Big Data Research ( IF 3.5 ) Pub Date : 2020-12-16 , DOI: 10.1016/j.bdr.2020.100181 Daniel Bauer , Florian Froese , Luis Garcés-Erice , Chris Giblin , Abdel Labbi , Zoltán A. Nagy , Niels Pardon , Sean Rooney , Peter Urbanetz , Pascal Vetsch , Andreas Wespi
Over the last three years we have been running a large-scale data processing platform for applying analytics to corporate data at scale on an OpenStack private cloud instance. Our platform makes a wide variety of corporate data assets, such as sales, marketing, customer information, as well as data from less conventional sources such as weather, news and social media available for analytics purposes to hundreds of globally distributed teams across the company.

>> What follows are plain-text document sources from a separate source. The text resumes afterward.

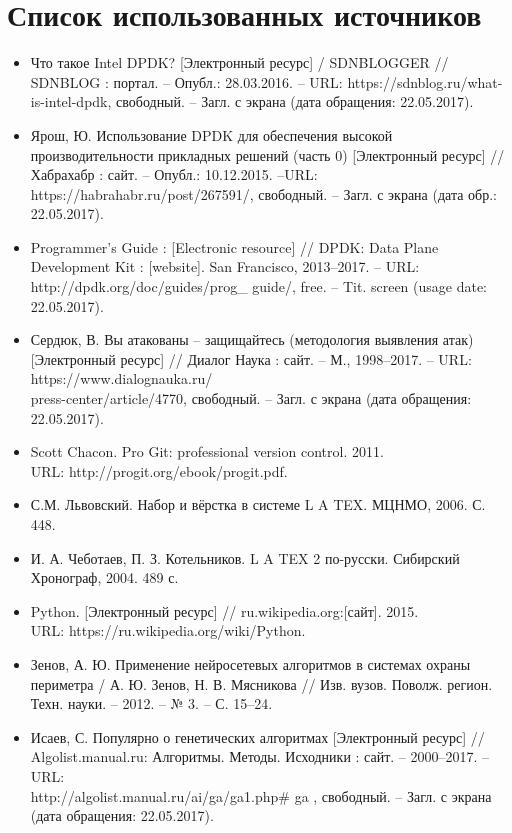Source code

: \section*{Список использованных источников}


\begin{itemize}
\item Что такое Intel DPDK? [Электронный ресурс] / SDNBLOGGER // SDNBLOG : портал. – Опубл.: 28.03.2016. – URL: https://sdnblog.ru/what-is-intel-dpdk, свободный. – Загл. с экрана (дата обращения: 22.05.2017).
\item Ярош, Ю. Использование DPDK для обеспечения высокой производительности прикладных решений (часть 0) [Электронный ресурс] // Хабрахабр : сайт. – Опубл.: 10.12.2015. –URL: https://habrahabr.ru/post/267591/, свободный. – Загл. с экрана (дата обр.: 22.05.2017).
\item Programmer's Guide : [Electronic resource] // DPDK: Data Plane Development Kit : [website]. San Francisco, 2013–2017. – URL: http://dpdk.org/doc/guides/prog\_ guide/, free. – Tit. screen (usage date: 22.05.2017). 
\item Сердюк, В. Вы атакованы – защищайтесь (методология выявления атак) [Электронный ресурс] // Диалог Наука : сайт. – М., 1998–2017. – URL: https://www.dialognauka.ru/ \\press-center/article/4770, свободный. – Загл. с экрана (дата обращения: 22.05.2017). 
\item Scott Chacon. Pro Git: professional version control. 2011. \\ URL: http://progit.org/ebook/progit.pdf.
\item С.М. Львовский. Набор и вёрстка в системе L A TEX. МЦНМО, 2006. С. 448.
\item И. А. Чеботаев, П. З. Котельников. L A TEX 2 по-русски. Сибирский Хронограф, 2004. 489 с.
\item  Python. [Электронный ресурс] // ru.wikipedia.org:[сайт]. 2015.\\ URL: https://ru.wikipedia.org/wiki/Python.
\item Зенов, А. Ю. Применение нейросетевых алгоритмов в системах охраны периметра / А. Ю. Зенов, Н. В. Мясникова // Изв. вузов. Поволж. регион. Техн. науки. – 2012. – № 3. – С. 15–24.
\item Исаев, С. Популярно о генетических алгоритмах [Электронный ресурс] // \\ Algolist.manual.ru: Алгоритмы. Методы. Исходники : сайт. – 2000–2017. – URL: \\http://algolist.manual.ru/ai/ga/ga1.php\# ga , свободный. – Загл. с экрана (дата обращения: 22.05.2017).

\end{itemize}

We control every layer in the stack from the processing engines down to the hardware. Here we report our experiences in building and operating such a system. We describe our technical choices and describe how they evolved as we observed the actual workloads created by users.
中文翻译:
建立和运行大型企业数据分析平台
在过去三年中,我们一直在运行一个大型数据处理平台,用于在OpenStack私有云实例上将分析应用于企业数据。我们的平台可将广泛的公司数据资产(例如销售,市场营销,客户信息)以及来自不太常规的来源(例如天气,新闻和社交媒体)的数据用于分析目的,以供整个公司范围内的数百个全球分布的团队使用。我们控制堆栈中的每一层,从处理引擎到硬件。在这里,我们报告我们在构建和运行这样的系统方面的经验。我们描述了技术选择,并描述了当观察用户创建的实际工作负载时它们如何演变。